L’objectif ? Vous donner les clés pour décider mieux.
Et surtout, pour sécuriser votre investissement.

Définir la due diligence juridique et sa documentation corporate : objectifs et cadre

Definir la due diligence juridique et sa documentation corporate  objectifs et cadre.jpg

Alors, cette fameuse due diligence juridique, qu’est-ce que c’est, au fond ?

Imaginez que vous êtes sur le point d’acheter une maison. Vous n’allez pas signer sans vérifier le toit, la plomberie, l’état général, non ?

Eh bien, pour une entreprise, c’est la même chose. C’est une enquête structurée et très précise.

Le but ? Valider la solidité de l’entreprise cible, vérifier sa conformité avec les règles, et surtout, débusquer tous les risques cachés avant que vous ne vous engagiez.

Pensez-y : une transaction, c’est un engagement majeur.

Vous avez besoin d’être certain que ce que vous achetez (ou vendez, ou financez) est sain.

En pratique, on plonge dans les documents corporate et toutes les informations légales. On décortique chaque pièce.

Pourquoi ? Pour identifier les risques, oui, mais surtout pour sécuriser votre transaction. Pour que vous puissiez dormir sur vos deux oreilles après la signature.

Concrètement, qu’est-ce que cela implique ?

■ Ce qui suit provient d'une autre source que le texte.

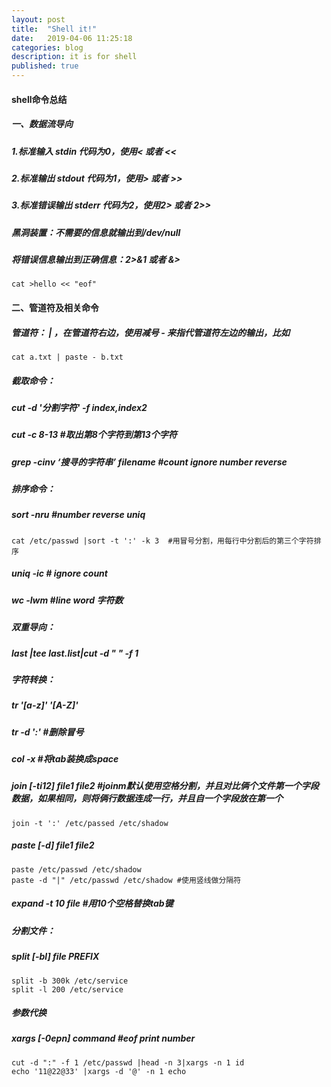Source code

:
 ```yaml
---
layout: post
title:  "Shell it!"
date:   2019-04-06 11:25:18
categories: blog
description: it is for shell
published: true
---
```


#### shell命令总结
##### 一、数据流导向
##### 1.标准输入   stdin   代码为0，使用&lt; 或者 &lt;&lt;
##### 2.标准输出   stdout  代码为1，使用&gt; 或者 &gt;&gt;
##### 3.标准错误输出 stderr  代码为2，使用2&gt; 或者 2&gt;&gt;
##### 黑洞装置：不需要的信息就输出到/dev/null
##### 将错误信息输出到正确信息：2>&1  或者   &> 
```shell
cat >hello << "eof"
```
#### 二、管道符及相关命令
##### 管道符： |  ，在管道符右边，使用减号 -  来指代管道符左边的输出，比如 
```shell
cat a.txt | paste - b.txt
```
##### 截取命令：
##### cut -d '分割字符' -f index,index2
##### cut -c 8-13    #取出第8个字符到第13个字符
##### grep -cinv ‘搜寻的字符串’ filename #count ignore number reverse
##### 排序命令：
##### sort -nru  #number reverse uniq
```shell
cat /etc/passwd |sort -t ':' -k 3  #用冒号分割，用每行中分割后的第三个字符排序
```
##### uniq -ic # ignore count
##### wc -lwm #line word 字符数
##### 双重导向：
##### last |tee last.list|cut -d " " -f 1
##### 字符转换：
##### tr '[a-z]' '[A-Z]'
##### tr -d ':' #删除冒号
##### col -x #将tab装换成space
##### join [-ti12] file1 file2 #joinm默认使用空格分割，并且对比俩个文件第一个字段数据，如果相同，则将俩行数据连成一行，并且自一个字段放在第一个
```shell
join -t ':' /etc/passed /etc/shadow
```
##### paste [-d] file1 file2
```shell
paste /etc/passwd /etc/shadow
paste -d "|" /etc/passwd /etc/shadow #使用竖线做分隔符
```
##### expand -t 10 file #用10个空格替换tab键
##### 分割文件：
##### split [-bl] file PREFIX
```shell
split -b 300k /etc/service
split -l 200 /etc/service
```
##### 参数代换
##### xargs [-0epn] command #eof print number
```shell
cut -d ":" -f 1 /etc/passwd |head -n 3|xargs -n 1 id
echo '11@22@33' |xargs -d '@' -n 1 echo
```
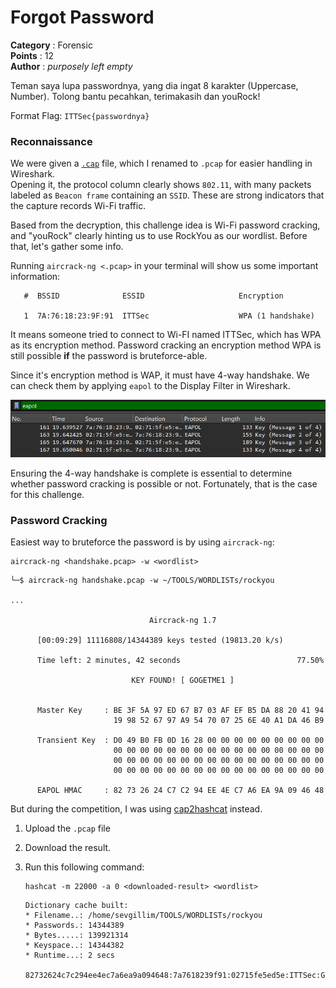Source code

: # Forgot Password

**Category**		: Forensic<br>
**Points**			: 12<br>
**Author**		: _purposely left empty_

Teman saya lupa passwordnya, yang dia ingat 8 karakter (Uppercase, Number). Tolong bantu pecahkan, terimakasih dan youRock!

Format Flag: `ITTSec{passwordnya}`

### Reconnaissance
We were given a [`.cap`](files/dist/handshake_ITTSec_7A-76-18-23-9F-91_2025-09-08T13-56-54.cap) file, which I renamed to `.pcap` for easier handling in Wireshark.  
Opening it, the protocol column clearly shows `802.11`, with many packets labeled as `Beacon frame` containing an `SSID`. These are strong indicators that the capture records Wi-Fi traffic. 

Based from the decryption, this challenge idea is Wi-Fi password cracking, and "youRock" clearly hinting us to use RockYou as our wordlist. Before that, let's gather some info.

Running `aircrack-ng <.pcap>` in your terminal will show us some important information:
```
   #  BSSID              ESSID                     Encryption

   1  7A:76:18:23:9F:91  ITTSec                    WPA (1 handshake)
```
It means someone tried to connect to Wi-FI named ITTSec, which has WPA as its encryption method. Password cracking an encryption method WPA is still possible **if** the password is bruteforce-able.

Since it's encryption method is WAP, it must have 4-way handshake. We can check them by applying `eapol` to the Display Filter in Wireshark.

![](files/img-1.png)

Ensuring the 4-way handshake is complete is essential to determine whether password cracking is possible or not. Fortunately, that is the case for this challenge.

### Password Cracking

Easiest way to bruteforce the password is by using `aircrack-ng`:
```
aircrack-ng <handshake.pcap> -w <wordlist>
```
```
└─$ aircrack-ng handshake.pcap -w ~/TOOLS/WORDLISTs/rockyou

...

                               Aircrack-ng 1.7

      [00:09:29] 11116808/14344389 keys tested (19813.20 k/s)

      Time left: 2 minutes, 42 seconds                          77.50%

                           KEY FOUND! [ GOGETME1 ]


      Master Key     : BE 3F 5A 97 ED 67 B7 03 AF EF B5 DA 88 20 41 94
                       19 98 52 67 97 A9 54 70 07 25 6E 40 A1 DA 46 B9

      Transient Key  : D0 49 B0 FB 0D 16 28 00 00 00 00 00 00 00 00 00
                       00 00 00 00 00 00 00 00 00 00 00 00 00 00 00 00
                       00 00 00 00 00 00 00 00 00 00 00 00 00 00 00 00
                       00 00 00 00 00 00 00 00 00 00 00 00 00 00 00 00

      EAPOL HMAC     : 82 73 26 24 C7 C2 94 EE 4E C7 A6 EA 9A 09 46 48

```

But during the competition, I was using [cap2hashcat](https://hashcat.net/cap2hashcat/) instead.
1. Upload the `.pcap` file
2. Download the result.
3. Run this following command:

	```
	hashcat -m 22000 -a 0 <downloaded-result> <wordlist>
	```


	```
	Dictionary cache built:
	* Filename..: /home/sevgillim/TOOLS/WORDLISTs/rockyou
	* Passwords.: 14344389
	* Bytes.....: 139921314
	* Keyspace..: 14344382
	* Runtime...: 2 secs
	  
	82732624c7c294ee4ec7a6ea9a094648:7a7618239f91:02715fe5ed5e:ITTSec:GOGETME1
	```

On examine tout ce qui fait l’identité et la structure de la société :

  • Les statuts, qui sont comme l’acte de naissance de l’entreprise.
  • Les procès-verbaux des assemblées d’actionnaires ou d’associés, qui racontent les grandes décisions.
  • Les fameux pactes d’associés, qui peuvent contenir des clauses… surprenantes !
  • Les registres légaux, les délégations de pouvoirs, les contrats clés avec les clients, les fournisseurs, les banques…
  • Et bien sûr, toutes les preuves de conformité aux réglementations.

Chaque document est passé au peigne fin.

On recoupe les versions, les dates, les signatures. On compare ce que le vendeur vous dit avec ce que les papiers prouvent réellement.

C’est une étape où chaque détail compte. Un oubli peut transformer une bonne affaire en véritable casse-tête juridique.

Parce que le but, c’est de :

  • Identifier les risques : des clauses qui pourraient vous piéger, des droits préférentiels qui limiteraient vos actions, ou même des contentieux qui attendent de surgir.
  • Vérifier la conformité : est-ce que la gouvernance est en règle ? Les obligations légales sont-elles toutes respectées ?
  • Sécuriser les échanges : s’assurer que les informations sont fiables, que le périmètre de la transaction est clair et que tout est traçable.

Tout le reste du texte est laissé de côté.